In 2017, Josh Ritter joined the Berklee Online Live: Songwriting series, delivering advice helpful for aspiring songwriters. Check out the full video interview below, as well as his top 10 takeaways.

There are times when you shouldn’t work on a song.

“I don’t know that any song has ever come to me exactly the same way. When it’s really going good, I feel like it’s this kind of fine gray sand that’s pouring down on my head. It’s cooling, it’s calming, and it’s like I’m standing under the sand of an hourglass. As long as that feeling is there, I’m writing. And when it’s not there, I’m done. There’s no benefit in sitting there when it’s not happening. And I only know that from such long experience, and hours and hours of wasted creative time. There are times when I should just be going outside, and doing something else.”

Work on songs a little at a time.

“Rather than being the type of person who gets up in the morning and writes a song, I get up in the morning and I do the things I need to do in my day, and when a phrase or a melody jumps in my head, I’ll sit down and I’ll write it down. But I won’t try to finish it unless it’s all there. I think there’s a few songs that I remember writing all at once, but I think in general, I write best when something accrues, and I start the snowball rolling down a hill. After a while it picks up its own lines, and its own way of performance, but if I sit down and put my nose to the grindstone every day, it doesn’t seem to work out as well for me.”

When a line jumps into your head, try it in a song.

“There are some lines that are the seed, or the pearl of the song, and they’re important because they’re the ones that jump into your head. ‘All the other girls here are stars, you’re the Northern Lights,’ that’s like a line that, man, I wish I’d thought to use that on a girl, but it never occurred to me. So when it jumps in your head, there’s a reason that it’s there.”

Josh Ritter’s song “Kathleen”

The more complicated you make a song, the less powerful it is.

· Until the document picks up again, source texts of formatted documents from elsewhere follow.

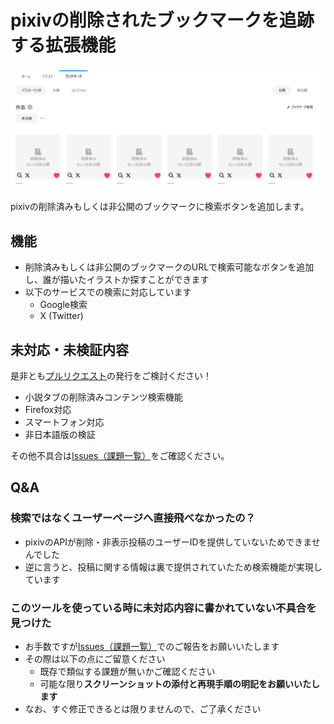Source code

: # pixivの削除されたブックマークを追跡する拡張機能

![実行した時の画面](./docs/images/mainScreen.png)

pixivの削除済みもしくは非公開のブックマークに検索ボタンを追加します。

## 機能

- 削除済みもしくは非公開のブックマークのURLで検索可能なボタンを追加し、誰が描いたイラストか探すことができます
- 以下のサービスでの検索に対応しています
    - Google検索
    - X (Twitter)

## 未対応・未検証内容

是非とも[プルリクエスト](https://github.com/MijinkoSD/pixiv-removed-artwork-searcher/pulls)の発行をご検討ください！

- 小説タブの削除済みコンテンツ検索機能
- Firefox対応
- スマートフォン対応
- 非日本語版の検証

その他不具合は[Issues（課題一覧）](https://github.com/MijinkoSD/pixiv-removed-artwork-searcher/issues)をご確認ください。

## Q&A

### 検索ではなくユーザーページへ直接飛べなかったの？

- pixivのAPIが削除・非表示投稿のユーザーIDを提供していないためできませんでした
- 逆に言うと、投稿に関する情報は裏で提供されていたため検索機能が実現しています

### このツールを使っている時に未対応内容に書かれていない不具合を見つけた

- お手数ですが[Issues（課題一覧）](https://github.com/MijinkoSD/pixiv-removed-artwork-searcher/issues)でのご報告をお願いいたします
- その際は以下の点にご留意ください
    - 既存で類似する課題が無いかご確認ください
    - 可能な限り**スクリーンショットの添付と再現手順の明記をお願いいたします**
- なお、すぐ修正できるとは限りませんので、ご了承ください
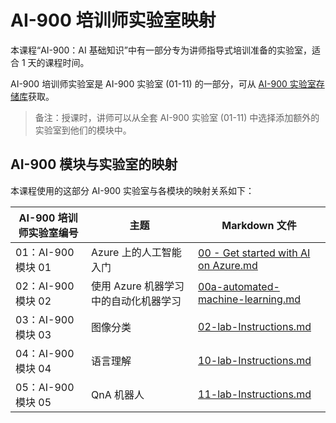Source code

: ﻿# AI-900 培训师实验室映射

本课程“AI-900：AI 基础知识”中有一部分专为讲师指导式培训准备的实验室，适合 1 天的课程时间。

AI-900 培训师实验室是 AI-900 实验室 (01-11) 的一部分，可从 [AI-900 实验室存储库](https://github.com/MicrosoftLearning/AI-900ZH-Microsoft-Azure-AI-Fundamentals)获取。

> 备注：授课时，讲师可以从全套 AI-900 实验室 (01-11) 中选择添加额外的实验室到他们的模块中。

## AI-900 模块与实验室的映射

本课程使用的这部分 AI-900 实验室与各模块的映射关系如下： 

| AI-900 培训师实验室编号 | 主题 | Markdown 文件 |
| --- | --- | --- |
| 01：AI-900 模块 01 | Azure 上的人工智能入门 | [00 - Get started with AI on Azure.md](https://github.com/MicrosoftLearning/AI-900ZH-Microsoft-Azure-AI-Fundamentals/blob/master/Instructions/00%20-%20Get%20started%20with%20AI%20on%20Azure.md) |
| 02：AI-900 模块 02 | 使用 Azure 机器学习中的自动化机器学习 | [00a-automated-machine-learning.md](https://github.com/MicrosoftLearning/AI-900ZH-Microsoft-Azure-AI-Fundamentals/blob/master/Instructions/00a-automated-machine-learning.md) |
| 03：AI-900 模块 03 | 图像分类  | [02-lab-Instructions.md](https://github.com/MicrosoftLearning/AI-900ZH-Microsoft-Azure-AI-Fundamentals/blob/master/Instructions/02-lab-Instructions.md) |
| 04：AI-900 模块 04 | 语言理解 | [10-lab-Instructions.md](https://github.com/MicrosoftLearning/AI-900ZH-Microsoft-Azure-AI-Fundamentals/blob/master/Instructions/10-lab-Instructions.md) |
| 05：AI-900 模块 05 | QnA 机器人 | [11-lab-Instructions.md](https://github.com/MicrosoftLearning/AI-900ZH-Microsoft-Azure-AI-Fundamentals/blob/master/Instructions/11-lab-Instructions.md) |

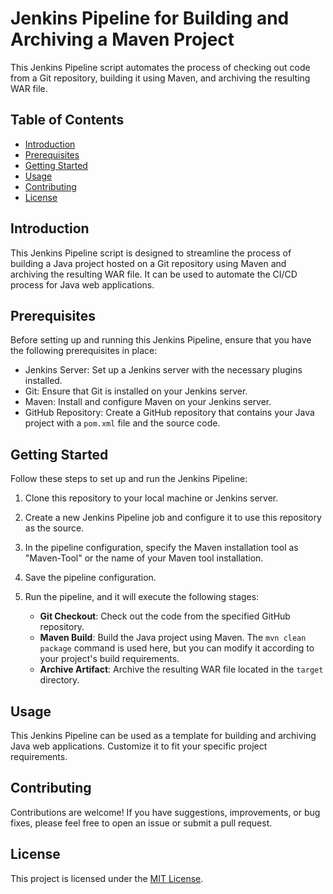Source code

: # Jenkins Pipeline for Building and Archiving a Maven Project

This Jenkins Pipeline script automates the process of checking out code from a Git repository, building it using Maven, and archiving the resulting WAR file.

## Table of Contents

- [Introduction](#introduction)
- [Prerequisites](#prerequisites)
- [Getting Started](#getting-started)
- [Usage](#usage)
- [Contributing](#contributing)
- [License](#license)

## Introduction

This Jenkins Pipeline script is designed to streamline the process of building a Java project hosted on a Git repository using Maven and archiving the resulting WAR file. It can be used to automate the CI/CD process for Java web applications.

## Prerequisites

Before setting up and running this Jenkins Pipeline, ensure that you have the following prerequisites in place:

- Jenkins Server: Set up a Jenkins server with the necessary plugins installed.
- Git: Ensure that Git is installed on your Jenkins server.
- Maven: Install and configure Maven on your Jenkins server.
- GitHub Repository: Create a GitHub repository that contains your Java project with a `pom.xml` file and the source code.

## Getting Started

Follow these steps to set up and run the Jenkins Pipeline:

1. Clone this repository to your local machine or Jenkins server.

2. Create a new Jenkins Pipeline job and configure it to use this repository as the source.

3. In the pipeline configuration, specify the Maven installation tool as "Maven-Tool" or the name of your Maven tool installation.

4. Save the pipeline configuration.

5. Run the pipeline, and it will execute the following stages:
   - **Git Checkout**: Check out the code from the specified GitHub repository.
   - **Maven Build**: Build the Java project using Maven. The `mvn clean package` command is used here, but you can modify it according to your project's build requirements.
   - **Archive Artifact**: Archive the resulting WAR file located in the `target` directory.

## Usage

This Jenkins Pipeline can be used as a template for building and archiving Java web applications. Customize it to fit your specific project requirements.

## Contributing

Contributions are welcome! If you have suggestions, improvements, or bug fixes, please feel free to open an issue or submit a pull request.

## License

This project is licensed under the [MIT License](LICENSE).

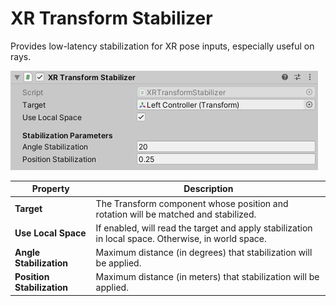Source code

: # XR Transform Stabilizer

Provides low-latency stabilization for XR pose inputs, especially useful on rays.

![XRTransformStabilizer component](images/xr-transform-stabilizer.png)

| **Property** | **Description** |
|---|---|
| **Target** | The Transform component whose position and rotation will be matched and stabilized. |
| **Use Local Space** | If enabled, will read the target and apply stabilization in local space. Otherwise, in world space. |
| **Angle Stabilization** | Maximum distance (in degrees) that stabilization will be applied. |
| **Position Stabilization** | Maximum distance (in meters) that stabilization will be applied. |
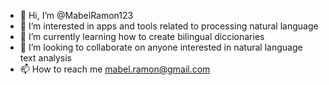 - 👋 Hi, I’m @MabelRamon123
- 👀 I’m interested in apps and tools related to processing natural language 
- 🌱 I’m currently learning how to create bilingual diccionaries
- 💞️ I’m looking to collaborate on anyone interested in natural language text analysis 
- 📫 How to reach me mabel.ramon@gmail.com

<!---
MabelRamon123/MabelRamon123 is a ✨ special ✨ repository because its `README.md` (this file) appears on your GitHub profile.
You can click the Preview link to take a look at your changes.
--->
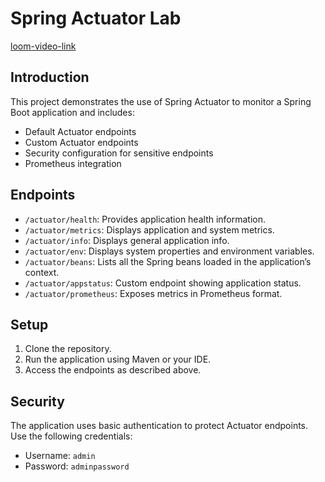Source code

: # Spring Actuator Lab

[loom-video-link](https://www.loom.com/share/705427e57b1846fcbc474b54ffc4e9b4)

## Introduction
This project demonstrates the use of Spring Actuator to monitor a Spring Boot application and includes:
- Default Actuator endpoints
- Custom Actuator endpoints
- Security configuration for sensitive endpoints
- Prometheus integration

## Endpoints
- `/actuator/health`: Provides application health information.
- `/actuator/metrics`: Displays application and system metrics.
- `/actuator/info`: Displays general application info.
- `/actuator/env`: Displays system properties and environment variables.
- `/actuator/beans`: Lists all the Spring beans loaded in the application’s context.
- `/actuator/appstatus`: Custom endpoint showing application status.
- `/actuator/prometheus`: Exposes metrics in Prometheus format.

## Setup
1. Clone the repository.
2. Run the application using Maven or your IDE.
3. Access the endpoints as described above.

## Security
The application uses basic authentication to protect Actuator endpoints. Use the following credentials:
- Username: `admin`
- Password: `adminpassword`
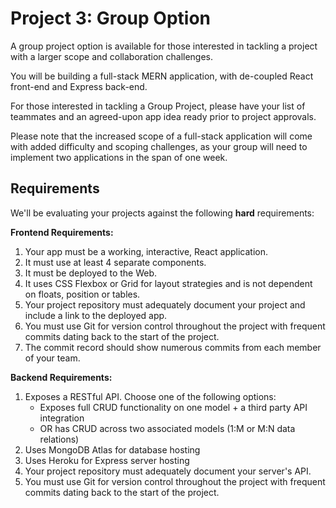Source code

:# Project 3: Group Option

A group project option is available for those interested in tackling a project with a larger scope and collaboration challenges.

You will be building a full-stack MERN application, with de-coupled React front-end and Express back-end.

For those interested in tackling a Group Project, please have your list of teammates and an agreed-upon app idea ready prior to project approvals.

Please note that the increased scope of a full-stack application will come with added difficulty and scoping challenges, as your group will need to implement two applications in the span of one week.

## Requirements

We'll be evaluating your projects against the following **hard** requirements:

**Frontend Requirements:**
1. Your app must be a working, interactive, React application.
1. It must use at least 4 separate components.
1. It must be deployed to the Web.
1. It uses CSS Flexbox or Grid for layout strategies and is not dependent on floats, position or tables.
1. Your project repository must adequately document your project and include a link to the deployed app.
1. You must use Git for version control throughout the project with frequent commits dating back to the start of the project.
1. The commit record should show numerous commits from each member of your team. 

**Backend Requirements:**

1. Exposes a RESTful API. Choose one of the following options:
    - Exposes full CRUD functionality on one model + a third party API integration
    - OR has CRUD across two associated models (1:M or M:N data relations) 
1. Uses MongoDB Atlas for database hosting
1. Uses Heroku for Express server hosting
1. Your project repository must adequately document your server's API.
1. You must use Git for version control throughout the project with frequent commits dating back to the start of the project.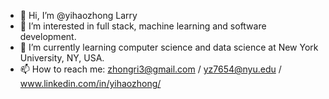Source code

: - 👋 Hi, I’m @yihaozhong Larry
- 👀 I’m interested in full stack, machine learning and software development.
- 🌱 I’m currently learning computer science and data science at New York University, NY, USA.
- 📫 How to reach me: zhongri3@gmail.com / yz7654@nyu.edu / www.linkedin.com/in/yihaozhong/

<!---
yihaozhong/yihaozhong is a ✨ special ✨ repository because its `README.md` (this file) appears on your GitHub profile.
You can click the Preview link to take a look at your changes.
--->
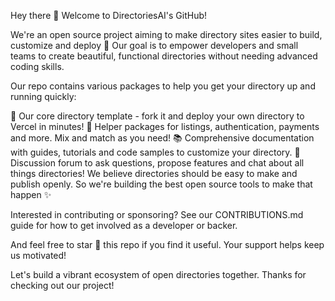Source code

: Hey there 👋 Welcome to DirectoriesAI's GitHub!

We're an open source project aiming to make directory sites easier to build, customize and deploy 🚀 Our goal is to empower developers and small teams to create beautiful, functional directories without needing advanced coding skills.

Our repo contains various packages to help you get your directory up and running quickly:

📁 Our core directory template - fork it and deploy your own directory to Vercel in minutes!
🧰 Helper packages for listings, authentication, payments and more. Mix and match as you need!
📚 Comprehensive documentation with guides, tutorials and code samples to customize your directory.
💬 Discussion forum to ask questions, propose features and chat about all things directories!
We believe directories should be easy to make and publish openly. So we're building the best open source tools to make that happen ✨

Interested in contributing or sponsoring? See our CONTRIBUTIONS.md guide for how to get involved as a developer or backer.

And feel free to star 🌟 this repo if you find it useful. Your support helps keep us motivated!

Let's build a vibrant ecosystem of open directories together. Thanks for checking out our project!
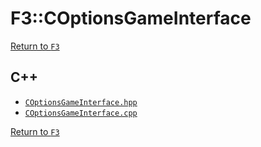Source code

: # F3::COptionsGameInterface

[Return to `F3`](/docs/F3.md)

## C++

- [`COptionsGameInterface.hpp`](/c++/include/COptionsGameInterface.hpp)
- [`COptionsGameInterface.cpp`](/c++/source/COptionsGameInterface.cpp)

[Return to `F3`](/docs/F3.md)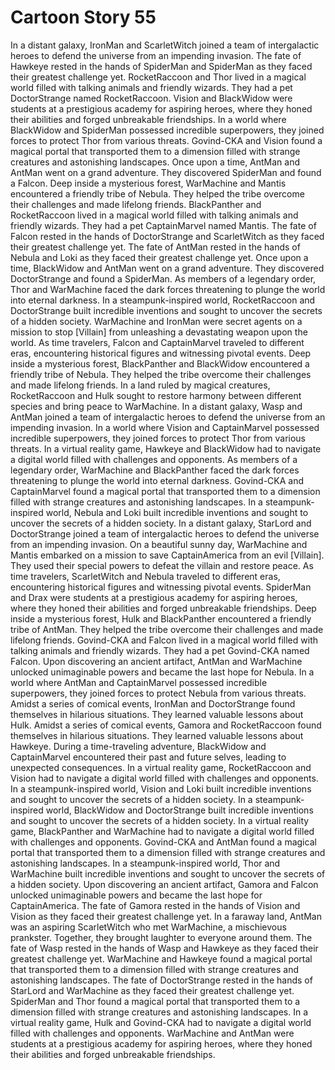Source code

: # Cartoon Story 55

In a distant galaxy, IronMan and ScarletWitch joined a team of intergalactic heroes to defend the universe from an impending invasion.
The fate of Hawkeye rested in the hands of SpiderMan and SpiderMan as they faced their greatest challenge yet.
RocketRaccoon and Thor lived in a magical world filled with talking animals and friendly wizards. They had a pet DoctorStrange named RocketRaccoon.
Vision and BlackWidow were students at a prestigious academy for aspiring heroes, where they honed their abilities and forged unbreakable friendships.
In a world where BlackWidow and SpiderMan possessed incredible superpowers, they joined forces to protect Thor from various threats.
Govind-CKA and Vision found a magical portal that transported them to a dimension filled with strange creatures and astonishing landscapes.
Once upon a time, AntMan and AntMan went on a grand adventure. They discovered SpiderMan and found a Falcon.
Deep inside a mysterious forest, WarMachine and Mantis encountered a friendly tribe of Nebula. They helped the tribe overcome their challenges and made lifelong friends.
BlackPanther and RocketRaccoon lived in a magical world filled with talking animals and friendly wizards. They had a pet CaptainMarvel named Mantis.
The fate of Falcon rested in the hands of DoctorStrange and ScarletWitch as they faced their greatest challenge yet.
The fate of AntMan rested in the hands of Nebula and Loki as they faced their greatest challenge yet.
Once upon a time, BlackWidow and AntMan went on a grand adventure. They discovered DoctorStrange and found a SpiderMan.
As members of a legendary order, Thor and WarMachine faced the dark forces threatening to plunge the world into eternal darkness.
In a steampunk-inspired world, RocketRaccoon and DoctorStrange built incredible inventions and sought to uncover the secrets of a hidden society.
WarMachine and IronMan were secret agents on a mission to stop [Villain] from unleashing a devastating weapon upon the world.
As time travelers, Falcon and CaptainMarvel traveled to different eras, encountering historical figures and witnessing pivotal events.
Deep inside a mysterious forest, BlackPanther and BlackWidow encountered a friendly tribe of Nebula. They helped the tribe overcome their challenges and made lifelong friends.
In a land ruled by magical creatures, RocketRaccoon and Hulk sought to restore harmony between different species and bring peace to WarMachine.
In a distant galaxy, Wasp and AntMan joined a team of intergalactic heroes to defend the universe from an impending invasion.
In a world where Vision and CaptainMarvel possessed incredible superpowers, they joined forces to protect Thor from various threats.
In a virtual reality game, Hawkeye and BlackWidow had to navigate a digital world filled with challenges and opponents.
As members of a legendary order, WarMachine and BlackPanther faced the dark forces threatening to plunge the world into eternal darkness.
Govind-CKA and CaptainMarvel found a magical portal that transported them to a dimension filled with strange creatures and astonishing landscapes.
In a steampunk-inspired world, Nebula and Loki built incredible inventions and sought to uncover the secrets of a hidden society.
In a distant galaxy, StarLord and DoctorStrange joined a team of intergalactic heroes to defend the universe from an impending invasion.
On a beautiful sunny day, WarMachine and Mantis embarked on a mission to save CaptainAmerica from an evil [Villain]. They used their special powers to defeat the villain and restore peace.
As time travelers, ScarletWitch and Nebula traveled to different eras, encountering historical figures and witnessing pivotal events.
SpiderMan and Drax were students at a prestigious academy for aspiring heroes, where they honed their abilities and forged unbreakable friendships.
Deep inside a mysterious forest, Hulk and BlackPanther encountered a friendly tribe of AntMan. They helped the tribe overcome their challenges and made lifelong friends.
Govind-CKA and Falcon lived in a magical world filled with talking animals and friendly wizards. They had a pet Govind-CKA named Falcon.
Upon discovering an ancient artifact, AntMan and WarMachine unlocked unimaginable powers and became the last hope for Nebula.
In a world where AntMan and CaptainMarvel possessed incredible superpowers, they joined forces to protect Nebula from various threats.
Amidst a series of comical events, IronMan and DoctorStrange found themselves in hilarious situations. They learned valuable lessons about Hulk.
Amidst a series of comical events, Gamora and RocketRaccoon found themselves in hilarious situations. They learned valuable lessons about Hawkeye.
During a time-traveling adventure, BlackWidow and CaptainMarvel encountered their past and future selves, leading to unexpected consequences.
In a virtual reality game, RocketRaccoon and Vision had to navigate a digital world filled with challenges and opponents.
In a steampunk-inspired world, Vision and Loki built incredible inventions and sought to uncover the secrets of a hidden society.
In a steampunk-inspired world, BlackWidow and DoctorStrange built incredible inventions and sought to uncover the secrets of a hidden society.
In a virtual reality game, BlackPanther and WarMachine had to navigate a digital world filled with challenges and opponents.
Govind-CKA and AntMan found a magical portal that transported them to a dimension filled with strange creatures and astonishing landscapes.
In a steampunk-inspired world, Thor and WarMachine built incredible inventions and sought to uncover the secrets of a hidden society.
Upon discovering an ancient artifact, Gamora and Falcon unlocked unimaginable powers and became the last hope for CaptainAmerica.
The fate of Gamora rested in the hands of Vision and Vision as they faced their greatest challenge yet.
In a faraway land, AntMan was an aspiring ScarletWitch who met WarMachine, a mischievous prankster. Together, they brought laughter to everyone around them.
The fate of Wasp rested in the hands of Wasp and Hawkeye as they faced their greatest challenge yet.
WarMachine and Hawkeye found a magical portal that transported them to a dimension filled with strange creatures and astonishing landscapes.
The fate of DoctorStrange rested in the hands of StarLord and WarMachine as they faced their greatest challenge yet.
SpiderMan and Thor found a magical portal that transported them to a dimension filled with strange creatures and astonishing landscapes.
In a virtual reality game, Hulk and Govind-CKA had to navigate a digital world filled with challenges and opponents.
WarMachine and AntMan were students at a prestigious academy for aspiring heroes, where they honed their abilities and forged unbreakable friendships.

“I find that oftentimes, the things that make a song less powerful is that it’s more complicated. That’s why some of these old country songs are classics, because they start off with a thesis statement. ‘I Saw the Light,’ is a Hank Williams song, and it’s a super simple thesis: he saw the light, he’s had this conversion, he was this bad guy but now he’s good, and changing his ways.

It doesn’t need to get complicated, it’s just that one line, and you take this one line that you’ve been delivered somehow—that’s made its way into your mind—and you can unwrap it like an envelope. You just open it up, and the whole song is inside that line.”

If you can’t fit something into a song, leave it alone . . . for now.

“I picture a song as being—if this makes sense—you’re in a dark landscape, and you have a fire, and you need to go somewhere else, and you have to carry that fire somewhere else. You have to carry a burning branch to the next place you’re going to start your fire, so with each song you’re carrying a little bit of that original fire with you. The songs that don’t have it, the songs where the fire goes out, they’re just not right, so there’s no sense in keeping them. That being said, there are some ideas which, despite every try to cram them into something, they’ll never fit. And those are the ones that are waiting around to become the really good stuff. … Maybe it will be in 20 years though.”

You are the most important person in your audience.

“All you can really do is write for yourself. There’s all kinds of ways that you can structure a song, and write what it’s about, and all these things that will bring people in, but unless you’re singing something that really truly entertains you, then no one else is going to care. … Write for yourself because you’re the only audience that matters.”

Write about what you obsess over.

“I find that writing comes from not a moment of thinking about something, as opposed to a moment of being obsessed with it. . . .  When you have things that you really care about—things that matter to you—they are what make you. And to write as if those things don’t exist is to efface yourself. Then you’re not really an artist anymore: You’re just creating blanks. In the end, you’ve got to say something. Big songs can be about little things, and little songs can be about big things, but really in the end the only thing that really comes out is that you have to put a foot forward, and talk about stuff.”

Writing a song is like going to a party.

“Writing a song is like going to a party: You want to show up when it’s happening, and you don’t want to be the last one to leave. As much as you’re describing, you have to be able to go in, and paint a portrait of the thing, and then leave.”

Be bold and mighty forces will come to your aid.

“Oftentimes the thing that I find sets great art apart from the rest is its bravery and its vulnerability.”

Writing bad songs helps you write great songs.

“I think about failures as the moment when you’re cutting the block of granite, and you’ve got this big huge piece of rock, and all those songs that never went anywhere, and all those things, that’s just part of the stuff you’re chipping away until you get to the real songs. And the real songs are in there. There may be like 10 of them in 100 songs. But they’re the statue you’re trying to get to.”